I can't stop thinking about Soul (as my ranking of PIXAR movies on Letterboxd can attest, it's currently one of my favorite PIXAR movies), so hey, why not spend a dreary December morning jotting down some spoilery thoughts on this picture.

There are numerous examples throughout Soul of this movie finding such creative ways to visually reflect elements of human personalities and psychologies. But perhaps my favorite instance of this phenomenon comes in the film climax, which involves Joe Gardner trying to comfort 22 in her anxiety-ridden form.

As he travels into 22 to try and help her, he encounters a version of himself telling 22 that she wasn't finding the right purpose. His wording here is much more intense than what he actually told her, with Gardner calling 22 an "idiot" in her memories. It was the first time I'd seen a piece of cinema accurately reflect a real psychological experience I've had. Specifically, when I'm really emotionally overwhelmed, I'll remember people saying certain phrases that represent what I took away from a conversation rather than just what they actually said. 

That's such a great detail to pick up on that works on so many levels here. Most notably, it accurately and relatable relays just how much 22 has been hurt by Gardner. Even better, I like how the overwhelming nature of this emotional experience is properly realized through the stylized animation used to render 22's memories of Gardner. Paradoxically, Soul shows that you need the heightened quality of animation to capture certain very real human emotions. 
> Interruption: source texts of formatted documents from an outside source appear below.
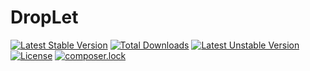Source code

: # DropLet 
[![Latest Stable Version](https://poser.pugx.org/eric404/droplet/v/stable)](https://packagist.org/packages/eric404/droplet)
[![Total Downloads](https://poser.pugx.org/eric404/droplet/downloads)](https://packagist.org/packages/eric404/droplet)
[![Latest Unstable Version](https://poser.pugx.org/eric404/droplet/v/unstable)](https://packagist.org/packages/eric404/droplet)
[![License](https://poser.pugx.org/eric404/droplet/license)](https://packagist.org/packages/eric404/droplet)
[![composer.lock](https://poser.pugx.org/eric404/droplet/composerlock)](https://packagist.org/packages/eric404/droplet)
And now, just a handful of spoilery observations:

* I was initially worried when I saw the trailers for Soul that it was going to be too reminiscent of Inside Out, but that didn't turn out to be a problem at all. Starting Gardner's experiences with worlds beyond the mortal realm in The Great Beyond was a great way to immediately differentiate these two projects. There's an eerie quality to the expansiveness of The Great Beyond that echoes how space is rendered in Claire Denis' High Life rather than any of the visual aesthetics seen in Inside Out. It immediately lets you know that Soul is going for something different than the last Pete Docter PIXAR movie.

* Speaking of other Pete Docter movies, the various cutaway gags in Soul (like the cut to the cat's soul on the stairway to The Great Beyond) feel like spiritual successors to the gag in Docter's Up where Carl imagines himself dangling Russell out of the house. That's not a complaint though, given that the cutaway gags across Up and Soul are pretty darn funny Screenwriters Docter, Kemp Powers and Mike Jones also manage to strike a good balance on just how many of these gags they do in Soul, which ensures they don't become a hindrance to the movie. 

* I actually took a History of Jazz class at my college this past Spring, which meant I understood what the subtitles were walking about when they said "Trilling on the piano".

* Terry being only able to travel on Earth through lines (like cracks in the sidewalk or on the strings of a guitar) was so well-realized and delightful.

* I didn't catch the usual PIXAR eater eggs A113 or the Luxo Jr. ball anywhere.

* That Knicks joke got me laughing way harder than it had any right to.